Well, E3 2018 has come and gone. And while I hope to recount my personal experiences at the event soon, let’s wrap up these E3 game-related postings on the days of the show with Marvel’s Spider-Man on Playstation 4.

Now, Spider-Man was at E3 last year, but I never got around to playing it. I feared that would also be the case this year. Because geez, were those lines long! Thankfully, however, on this last day of E3, I managed to wait it out. Sure, it was still a long line, but nothing I wouldn’t see during a usual day at Disneyland.

I’m glad I decided to wait, because Spider-Man is now one of my most anticipated games on the horizon. I admit I was a little skeptical at first. Even though licensed games have deservingly removed much of the stigma that was once associated with them, I wasn’t exactly sure what would make this Spider-Man game stand out from any others.

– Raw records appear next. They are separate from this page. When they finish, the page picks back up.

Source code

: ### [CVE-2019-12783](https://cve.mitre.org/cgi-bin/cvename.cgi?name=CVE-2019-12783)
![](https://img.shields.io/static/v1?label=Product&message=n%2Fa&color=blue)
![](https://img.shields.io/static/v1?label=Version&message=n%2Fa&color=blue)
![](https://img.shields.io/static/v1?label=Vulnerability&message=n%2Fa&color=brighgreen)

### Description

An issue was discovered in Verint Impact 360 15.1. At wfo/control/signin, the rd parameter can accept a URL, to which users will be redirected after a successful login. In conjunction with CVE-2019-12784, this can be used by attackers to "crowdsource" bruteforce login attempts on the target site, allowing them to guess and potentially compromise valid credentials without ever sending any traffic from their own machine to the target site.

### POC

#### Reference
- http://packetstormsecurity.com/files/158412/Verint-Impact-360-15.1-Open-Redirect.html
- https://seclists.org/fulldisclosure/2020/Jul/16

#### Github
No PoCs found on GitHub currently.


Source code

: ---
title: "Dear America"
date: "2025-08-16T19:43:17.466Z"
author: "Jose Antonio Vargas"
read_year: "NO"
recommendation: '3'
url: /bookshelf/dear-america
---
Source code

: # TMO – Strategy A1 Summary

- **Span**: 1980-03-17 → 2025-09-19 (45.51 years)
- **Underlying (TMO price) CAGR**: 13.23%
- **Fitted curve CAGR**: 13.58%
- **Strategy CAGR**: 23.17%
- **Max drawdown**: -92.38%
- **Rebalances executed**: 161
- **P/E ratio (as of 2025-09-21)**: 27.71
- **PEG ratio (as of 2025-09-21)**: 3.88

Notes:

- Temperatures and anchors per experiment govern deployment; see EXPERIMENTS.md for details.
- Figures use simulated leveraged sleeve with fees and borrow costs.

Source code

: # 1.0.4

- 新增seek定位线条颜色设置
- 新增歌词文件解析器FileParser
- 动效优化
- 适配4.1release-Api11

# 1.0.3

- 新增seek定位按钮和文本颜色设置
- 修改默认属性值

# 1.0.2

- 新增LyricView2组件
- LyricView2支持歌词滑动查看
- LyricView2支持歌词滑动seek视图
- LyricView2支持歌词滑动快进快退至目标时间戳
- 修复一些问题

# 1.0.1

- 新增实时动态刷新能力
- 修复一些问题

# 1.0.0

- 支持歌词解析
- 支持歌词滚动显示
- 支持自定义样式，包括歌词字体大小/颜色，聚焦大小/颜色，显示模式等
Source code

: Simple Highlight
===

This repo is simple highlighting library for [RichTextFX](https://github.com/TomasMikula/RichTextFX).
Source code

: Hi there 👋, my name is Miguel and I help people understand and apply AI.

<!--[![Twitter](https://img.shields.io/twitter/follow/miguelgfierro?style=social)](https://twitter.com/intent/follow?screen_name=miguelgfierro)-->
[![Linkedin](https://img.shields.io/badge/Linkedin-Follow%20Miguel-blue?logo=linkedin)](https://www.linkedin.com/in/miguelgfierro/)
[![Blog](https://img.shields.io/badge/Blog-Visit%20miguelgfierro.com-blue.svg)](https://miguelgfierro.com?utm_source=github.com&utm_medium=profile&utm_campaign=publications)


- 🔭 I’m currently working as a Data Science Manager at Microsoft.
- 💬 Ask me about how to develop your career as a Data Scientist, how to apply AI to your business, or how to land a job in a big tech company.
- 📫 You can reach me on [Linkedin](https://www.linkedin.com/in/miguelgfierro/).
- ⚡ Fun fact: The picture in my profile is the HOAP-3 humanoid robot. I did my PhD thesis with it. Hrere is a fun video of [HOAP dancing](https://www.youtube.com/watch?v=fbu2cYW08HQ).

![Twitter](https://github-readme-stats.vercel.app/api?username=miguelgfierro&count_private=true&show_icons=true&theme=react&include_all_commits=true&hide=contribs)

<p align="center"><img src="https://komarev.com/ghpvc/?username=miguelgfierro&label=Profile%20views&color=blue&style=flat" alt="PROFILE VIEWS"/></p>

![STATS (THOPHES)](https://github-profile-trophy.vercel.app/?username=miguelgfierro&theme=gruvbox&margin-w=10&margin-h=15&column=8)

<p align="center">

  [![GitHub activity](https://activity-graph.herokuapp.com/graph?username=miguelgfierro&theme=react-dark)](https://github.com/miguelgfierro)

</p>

This may sound incredibly cliched, but Spider-Man on PS4 works because of how much it makes you feel like Spider-Man. From the second I picked up the control and explored New York City, I had a big, stupid grin on my face from pure childlike elation at the ability to climb up/swing from pretty much anything. You could activate markers for different objectives, but I largely ignored them, and for the most part just wanted to explore the city. I spent most of the demo simply making my way to the tallest building I could find, and then proceeding to ascend it.

“Is Spoder-Man.”

It’s in how Spider-Man controls that makes it all such a joy. The sheer fluidity in which Spidey can go from swinging on webs to latching onto a wall to running up a building just feels…right. It’s hard to explain, but hopefully when the game is released and more and more people play it, they will get a similar feeling.

I did eventually do some mission objectives, which mainly consisted of beating up bad guys, and here’s where things do get a little worrisome. The combat pretty much made the game feel like Spider-Man: Arkham City. That is to say, it was basically just the combat from the Arkham series, but with a replacement in super hero.

Now, on its own, this isn’t a big problem, because for all intents and purposes, the combat of the Arkham games was fun. However, it would have been nice if the game felt a little more original in this area. This was especially true because – like the Arkham games – these combat sections seemed to drag on and on. Sure, the combat is fun and affective for a while, but it kind of went on to the point that I missed simply running around and goofing off as Spider-Man.

There was, however, a refreshing boss encounter against The Shocker during the demo. I say refreshing for the reasons most people might, like a completely new take on boss fights, but for the exact opposite. The Shocker boss fight was very much a video game boss fight, which in this day and age is becoming something of a lost art, and is always welcome in my book.

That’s not to say that the boss fight was just phoned in from another game or anything, of course. But it flowed like a traditional boss fight (three hits in the first phase, three hits in the second phase, third phase requires you to perform a more cinematic action to finish him off). Much like the exploration, the boss fight felt like experiencing one of Spider-Man’s battles, and wouldn’t have felt out of place in one of the Sam Raimi directed Spider-Man features (or Homecoming. Let’s not bring up those Amazing Spider-Man films though). You avoid Shocker’s attacks until you have an opportunity to strike (via throwing debris at him with webs, of course), in which case you give him a few swift punches. The aforementioned final phase sees you bringing the ceiling down onto Shocker (it’s okay, Spider-Man doesn’t kill him somehow).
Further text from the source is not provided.